A fifteen-minute miscalculation does not stay contained. It cascades through the entire morning. The first look runs late. The family formals are rushed. The coordinator is watching the clock. The bride can feel it — that low hum of anxiety that turns what should be a beautiful, unhurried morning into a logistical exercise.
An unhurried morning is not about having extra time. It is about having accurate time.
Where Most Timelines Go Wrong
The photographer books the venue, the coordinator builds the timeline, and the stylist finds out about all of it six weeks before the wedding. Not consulted. Informed. This is the structural problem behind almost every stressful wedding morning I have ever worked.

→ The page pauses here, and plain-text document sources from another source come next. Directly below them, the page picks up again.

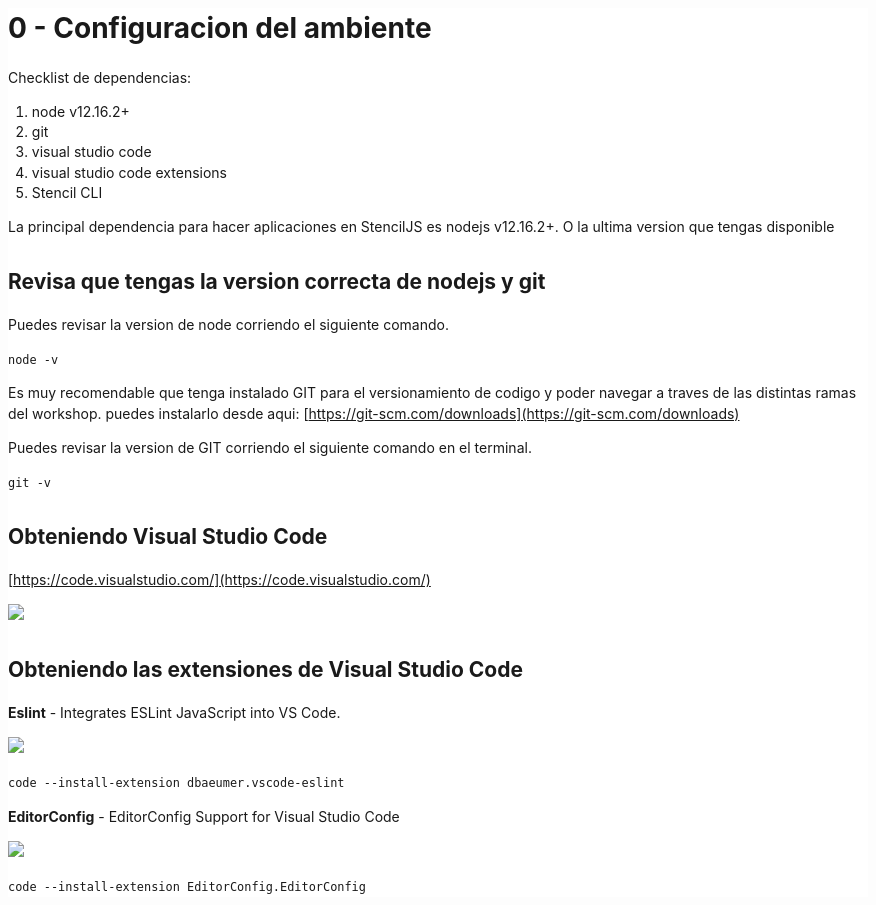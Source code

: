 # 0 - Configuracion del ambiente

Checklist de dependencias:

1. node v12.16.2+
2. git
3. visual studio code
4. visual studio code extensions
5. Stencil CLI

La principal dependencia para hacer aplicaciones en StencilJS es nodejs v12.16.2+. O la ultima version que tengas disponible

## Revisa que tengas la version correcta de nodejs y git

Puedes revisar la version de node corriendo el siguiente comando.

```ssh
node -v
```

Es muy recomendable que tenga instalado GIT para el versionamiento de codigo y poder navegar a traves de las distintas ramas del workshop. puedes instalarlo desde aqui:
[https://git-scm.com/downloads](https://git-scm.com/downloads)

Puedes revisar la version de GIT corriendo el siguiente comando en el terminal.

```ssh
git -v
```

## Obteniendo Visual Studio Code

[https://code.visualstudio.com/](https://code.visualstudio.com/)

<img src="vscode.png" width="750">

## Obteniendo las extensiones de Visual Studio Code

**Eslint** - Integrates ESLint JavaScript into VS Code.

<img src="https://dbaeumer.gallerycdn.vsassets.io/extensions/dbaeumer/vscode-eslint/2.1.5/1587372149666/Microsoft.VisualStudio.Services.Icons.Default" width="128">

```text
code --install-extension dbaeumer.vscode-eslint
```

**EditorConfig** - EditorConfig Support for Visual Studio Code

<img src="https://editorconfig.gallerycdn.vsassets.io/extensions/editorconfig/editorconfig/0.15.1/1590371230963/Microsoft.VisualStudio.Services.Icons.Default" width="128">

```text
code --install-extension EditorConfig.EditorConfig
```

Photographers are wonderful. Coordinators are essential. Neither of them knows how long a soft chignon takes on fine hair at seven in the morning. That is not a criticism — it is a specialization gap. And it is completely solvable.
How to Build It Right
Your stylist should be part of the timeline conversation from the beginning. Not added at the end. She knows how long your look takes because she built it at your preview. She knows how many people are in your party and how much time each service requires. She can give your coordinator a start time that is real — and anchor the rest of the day to it.
Here is the sequence that works: book your stylist. Do the preview. Get the timing data from that session. Send it to your coordinator before they send you theirs. If the coordinator has already built a timeline before your stylist has weighed in, you have a negotiation. That negotiation is always easier six months out than six days out.
Build in thirty minutes of buffer. Not because something will go wrong — because mornings are mornings. Someone will need a last-minute steam on her dress. Someone will want to redo her lip. The flower delivery will arrive during touch-ups. Buffer is not wasted time. It is the difference between handling the unexpected with grace and handling it with your jaw clenched.
Your wedding morning should feel like a beginning, not a countdown. If you want a stylist in the room when the timeline gets made — figuratively and literally — we would love to be that person.
Let's Talk →Frequently Asked Questions
How long does bridal hair and makeup take on a wedding morning?
A full bridal look — hair and makeup — typically takes 90 minutes to two hours. Each additional person in the party adds 45 to 60 minutes depending on the service. Your stylist calibrates these numbers at your preview session with your specific hair and skin.
Who should build the wedding morning timeline?
Your stylist should be part of the timeline conversation from the beginning. Hair and makeup are almost always the first services of the morning and determine when everything else can start. A timeline built without stylist input is almost always too tight.
What time should hair and makeup start on the wedding day?
Work backwards from ceremony time using real service durations from your preview session. Add 30 minutes of buffer for the unexpected. Most brides are surprised by how early the start time lands — which is exactly why this conversation needs to happen months out, not weeks.